DÜŞÜNCESİ, AKLI, RUHU HEP MÜCADELEYDİ
Sürgüne yine yollarının kesiştiğini söyleyen Seydoyi, şöyle devam ediyor: "Abdurrahman'ın çizgisi çok kararlı net ve keskindi. Bu konuda babası dahi olsa kimseye taviz vermezdi. Doğruya, doğru yanlışa yanlış diyordu. Asla menfaat hesapları yapmazdı. O, inancını, duruşunu ve gücünü halktan alıyordu. Dünya menfaati hiçbir zaman onun için ön planda olmadı. Düşüncesi, aklı ruhu hep mücadeleydi. Ve çevresindekileri de ona göre seçerdi. Xoca diye bir arkadaşımız vardı. Onu çok seviyordu. Derneğe gittiğinde ilk gözü Xoca’yı arardı. Ya da biz onu telefonla aradığımızda ilk sorduğumuz Xoca’nın yanında mısın olurdu. 'o da bize nereden bildiniz' diye sorardı. Xoca ile çok sıcak ve güzel bir dostlukları vardı. Bir kere ilkel milliyetçilik yapıyorsun deyince, Abdurrahman ‘Ben nasıl milliyetçilik yapıyorum burada iki tane akrabam var sisteme boyun eğdikleri için kendilerine selam dahi vermiyorum. Seydoyi köyünde 400 oy kullanıldı 400 oyun tamam mı HDP’ye çıktı bundan dolayı ben Seydoyi’yim' demişti."
DİRENİŞTE ŞEHİT DÜŞTÜ
“Abdurrahman'ı gerçekten birkaç sözle dile getirmek zor” diyen Seydoyi, "23 Aralık Cuma günü derneğin önüne geldiğimde Abdurrahman'ı göremedim. Orada bulunan bir kadın arkadaşa şehit düşenler kimdir diye sordum. Benim içime bir şüphe düşmüştü. Akşam defalarca aramamıza rağmen telefonu çalıyordu ama açmıyordu. Akşam saatlerinde bizi arayıp Abdurrahman'ın şehit düştüğünü söylediklerinde ne söyleyeceğimi bilemedim. Hep diyordu, Allah bana yatakta ölmeyi nasip etmesin diye. Bu duası da kabul oldu. Yatakta değil, direnişte şehit oldu" diyor.
İKİ YOLDAŞ: XALO VE XOCA
Derneğe geldiğimizden ilk günden beri derneğin müdavimi 3 kişiden bahsediliyordu. Birisi şehit düşen Abdurrahman Kızıl ki herkes ona Xalo diyor. Biri de Xoca (Necmettin Demiralp). Öğreniyorum ki Xoca, Xalo’nun en yakın yoldaşı. Xoca, Bingöllü 67 yaşında, devletin gözaltı ve baskısından dolayı yurt dışına çıkmak zorunda kalmış. 15 yıldır hemen hemen her gün Ahmet Kaya Kürt Kültür Merkezinde bir araya gelip sohbet ediyorlarmış.

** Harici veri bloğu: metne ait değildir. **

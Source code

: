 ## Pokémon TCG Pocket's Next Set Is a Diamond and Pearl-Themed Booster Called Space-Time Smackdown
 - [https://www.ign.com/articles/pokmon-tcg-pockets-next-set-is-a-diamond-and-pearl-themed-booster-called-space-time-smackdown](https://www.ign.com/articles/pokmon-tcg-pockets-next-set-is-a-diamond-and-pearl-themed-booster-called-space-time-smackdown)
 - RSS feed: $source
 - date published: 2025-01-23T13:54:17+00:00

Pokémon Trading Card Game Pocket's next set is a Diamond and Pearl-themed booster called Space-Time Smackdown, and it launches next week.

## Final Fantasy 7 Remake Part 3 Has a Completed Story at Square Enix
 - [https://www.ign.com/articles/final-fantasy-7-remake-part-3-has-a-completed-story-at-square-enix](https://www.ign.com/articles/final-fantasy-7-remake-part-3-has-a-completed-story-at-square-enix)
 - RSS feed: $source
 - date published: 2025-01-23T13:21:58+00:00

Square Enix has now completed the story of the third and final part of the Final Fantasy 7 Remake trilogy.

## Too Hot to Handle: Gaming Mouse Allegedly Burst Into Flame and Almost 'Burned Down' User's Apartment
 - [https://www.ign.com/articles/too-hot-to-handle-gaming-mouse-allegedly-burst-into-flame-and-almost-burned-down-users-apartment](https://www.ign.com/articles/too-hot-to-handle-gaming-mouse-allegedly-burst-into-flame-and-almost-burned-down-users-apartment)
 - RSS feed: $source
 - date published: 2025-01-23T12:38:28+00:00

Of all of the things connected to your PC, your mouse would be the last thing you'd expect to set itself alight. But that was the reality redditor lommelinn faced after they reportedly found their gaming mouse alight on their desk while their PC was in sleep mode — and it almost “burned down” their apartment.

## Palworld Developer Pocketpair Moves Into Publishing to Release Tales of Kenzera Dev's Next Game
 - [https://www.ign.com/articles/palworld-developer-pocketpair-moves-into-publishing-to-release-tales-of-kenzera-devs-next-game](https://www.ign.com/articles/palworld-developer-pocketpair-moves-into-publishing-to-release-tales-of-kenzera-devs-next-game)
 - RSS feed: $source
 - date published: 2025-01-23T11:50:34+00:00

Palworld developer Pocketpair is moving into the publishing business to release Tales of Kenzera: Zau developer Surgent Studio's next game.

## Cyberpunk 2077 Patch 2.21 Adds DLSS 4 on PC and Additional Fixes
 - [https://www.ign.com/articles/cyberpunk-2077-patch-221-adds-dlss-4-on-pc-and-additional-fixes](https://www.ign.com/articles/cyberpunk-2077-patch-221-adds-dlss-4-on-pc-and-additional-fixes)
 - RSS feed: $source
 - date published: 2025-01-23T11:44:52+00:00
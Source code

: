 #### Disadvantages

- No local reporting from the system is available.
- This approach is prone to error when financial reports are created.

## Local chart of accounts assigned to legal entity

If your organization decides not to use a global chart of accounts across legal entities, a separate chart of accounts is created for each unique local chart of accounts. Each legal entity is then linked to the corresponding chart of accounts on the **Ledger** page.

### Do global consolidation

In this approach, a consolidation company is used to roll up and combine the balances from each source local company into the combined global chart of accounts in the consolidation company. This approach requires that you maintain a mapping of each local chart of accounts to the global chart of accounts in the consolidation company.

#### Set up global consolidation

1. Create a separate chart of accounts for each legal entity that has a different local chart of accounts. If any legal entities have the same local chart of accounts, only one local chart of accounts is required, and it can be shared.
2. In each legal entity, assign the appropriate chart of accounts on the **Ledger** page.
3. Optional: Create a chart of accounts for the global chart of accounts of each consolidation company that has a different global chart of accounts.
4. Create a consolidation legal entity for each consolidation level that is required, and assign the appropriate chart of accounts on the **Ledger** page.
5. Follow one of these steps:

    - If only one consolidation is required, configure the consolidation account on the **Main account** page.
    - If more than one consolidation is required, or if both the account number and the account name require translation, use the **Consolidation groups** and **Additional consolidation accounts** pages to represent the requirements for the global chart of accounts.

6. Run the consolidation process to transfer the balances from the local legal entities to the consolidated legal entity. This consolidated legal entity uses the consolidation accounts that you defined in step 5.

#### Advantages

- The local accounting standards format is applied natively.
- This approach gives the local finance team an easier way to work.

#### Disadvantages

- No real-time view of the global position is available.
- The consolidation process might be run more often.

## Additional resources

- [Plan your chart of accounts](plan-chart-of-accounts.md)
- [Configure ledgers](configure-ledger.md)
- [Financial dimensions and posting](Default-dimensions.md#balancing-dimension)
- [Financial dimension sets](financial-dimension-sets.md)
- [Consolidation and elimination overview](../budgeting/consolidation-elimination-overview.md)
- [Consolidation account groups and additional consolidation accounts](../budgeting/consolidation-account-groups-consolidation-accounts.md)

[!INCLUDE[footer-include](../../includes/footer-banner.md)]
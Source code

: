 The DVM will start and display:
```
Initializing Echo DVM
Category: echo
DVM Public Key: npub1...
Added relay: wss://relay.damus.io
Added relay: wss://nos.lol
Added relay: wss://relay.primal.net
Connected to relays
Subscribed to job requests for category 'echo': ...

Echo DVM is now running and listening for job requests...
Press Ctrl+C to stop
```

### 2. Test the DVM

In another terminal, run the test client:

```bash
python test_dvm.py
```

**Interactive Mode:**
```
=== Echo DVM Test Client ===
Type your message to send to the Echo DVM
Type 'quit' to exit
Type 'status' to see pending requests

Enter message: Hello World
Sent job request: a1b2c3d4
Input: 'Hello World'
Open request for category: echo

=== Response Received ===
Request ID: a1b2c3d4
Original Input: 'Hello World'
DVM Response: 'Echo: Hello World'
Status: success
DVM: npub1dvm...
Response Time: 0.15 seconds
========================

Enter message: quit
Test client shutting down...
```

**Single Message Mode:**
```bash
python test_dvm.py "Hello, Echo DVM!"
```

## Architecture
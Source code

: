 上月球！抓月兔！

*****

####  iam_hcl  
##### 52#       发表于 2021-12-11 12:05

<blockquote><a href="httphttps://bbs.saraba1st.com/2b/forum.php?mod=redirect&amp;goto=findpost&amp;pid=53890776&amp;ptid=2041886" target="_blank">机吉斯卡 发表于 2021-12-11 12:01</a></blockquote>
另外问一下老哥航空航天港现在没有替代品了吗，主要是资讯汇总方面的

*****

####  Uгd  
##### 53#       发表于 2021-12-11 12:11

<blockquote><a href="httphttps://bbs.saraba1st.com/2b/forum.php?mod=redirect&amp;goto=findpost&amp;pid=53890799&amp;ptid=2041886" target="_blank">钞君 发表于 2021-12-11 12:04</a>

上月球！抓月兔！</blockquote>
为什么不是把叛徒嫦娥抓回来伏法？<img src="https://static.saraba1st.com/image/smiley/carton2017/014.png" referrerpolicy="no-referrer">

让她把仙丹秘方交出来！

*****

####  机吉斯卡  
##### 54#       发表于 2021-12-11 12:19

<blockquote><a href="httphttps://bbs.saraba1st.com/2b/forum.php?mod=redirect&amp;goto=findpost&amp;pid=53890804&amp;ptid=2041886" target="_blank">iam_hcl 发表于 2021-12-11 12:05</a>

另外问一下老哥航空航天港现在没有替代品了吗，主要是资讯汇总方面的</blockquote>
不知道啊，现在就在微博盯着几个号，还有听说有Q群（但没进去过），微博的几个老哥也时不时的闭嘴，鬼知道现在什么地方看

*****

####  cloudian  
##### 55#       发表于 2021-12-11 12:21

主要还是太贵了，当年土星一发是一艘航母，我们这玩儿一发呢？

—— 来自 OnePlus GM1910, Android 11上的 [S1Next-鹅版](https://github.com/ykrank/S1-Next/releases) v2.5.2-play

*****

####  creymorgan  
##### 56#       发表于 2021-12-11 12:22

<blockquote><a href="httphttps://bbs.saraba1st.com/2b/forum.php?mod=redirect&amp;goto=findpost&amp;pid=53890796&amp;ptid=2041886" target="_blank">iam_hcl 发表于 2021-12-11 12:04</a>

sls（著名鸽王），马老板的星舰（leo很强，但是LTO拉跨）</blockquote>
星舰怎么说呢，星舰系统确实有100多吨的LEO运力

EYLEM HABERİ VERİLMEDİĞİNDE KIZARDI
Xoca, yoldaşını şu sözlerle anlatıyor: "Ortak duygularımız yurtseverlikti. Çalışmalarda tanıştık. Abdurrahman'ın çok güçlü yurtseverlik damarı vardı. Çok ilkesel yaklaşan bir arkadaştı. En son söylemesi gerekeni en başta söylerdi. Bundan dolayı bazen insanlar kırdığı da oluyordu. Aramız çok iyi olduğu için onu bazen eleştiriyordum. Biraz politik davran diyordum. Benim 'çizgim nettir diyordu.' Yurtseverlik çizgisinden asla taviz vermezdi. Dernek ya da dernek çevresinde mutlaka her gün görüşür sohbet ederdik. Bazen işim olduğumu söylesem bana kızardı, mutlaka bir araya gelirdik. Çok sıcak bir arkadaşlığımız vardı. Zaman zaman Avrupa merkezli eylemlerde kendisine söylemeyi unutuyordum. Eğer o eylemi duyup gelmemişse, daha sonra gelip bana kızardı ‘nasıl haber vermezsin’ diye. Bu dönemde eylem haber verilmediği için kızan ve sahip çıkan çok insan yok artık. Xalo köklü yurtseverlik duygularına sahipti."
ÖLME KAYGIMIZ YOK, ÖZGÜRLÜĞÜN BEDELİ AĞIR
Xalo'nun sağlık sorunlarına dikkat çeken Xoca, "Derneğe her gün uğrar, çayını kahvesini içerdi. Son yıllarda kanser hastasıydı ve tedavi görüyordu. En ufak bir korkusu yoktu. 'Kanser ne ki ben yenerim, siz korkmayın’ diyordu. Tedavi gördüğü hastane bu çevredeydi. Randevularından önce ya da sonra derneğe uğramadan gitmezdi. Katliamın olduğu gün bende 15 dakika gecikmeyle derneğe gittim. Abdurrahman’la beraber bende şehit olabilirdim. Bizim ölme kaygımız yok. Özgürlük istemenin bedeli ağırdır" diyor.
KÜRTLER DEMOKRASİYİ SAHİPLENMİŞ BİR HALKTIR
Xoca, sözlerini şöyle noktalıyor: "Bu cinayetlerin üstünün örtülmemesi için çalışacağız. Kürtler demokrasiyi sevmiş ve sahiplenmiş bir halktır. Gerçeklik budur. Yaratılışları gereği mi, yoksa tarihten aldığı geleneğinden midir bilmiyorum ama Kürt halkı herkes için demokrasiye sahip çıktı. Yine dünyayı DAİŞ'ten kurtaran Kürt halkıdır. Bizim müttefikimiz halklar olmalıdır. Bu şekilde devletlere geri adım attırabiliriz."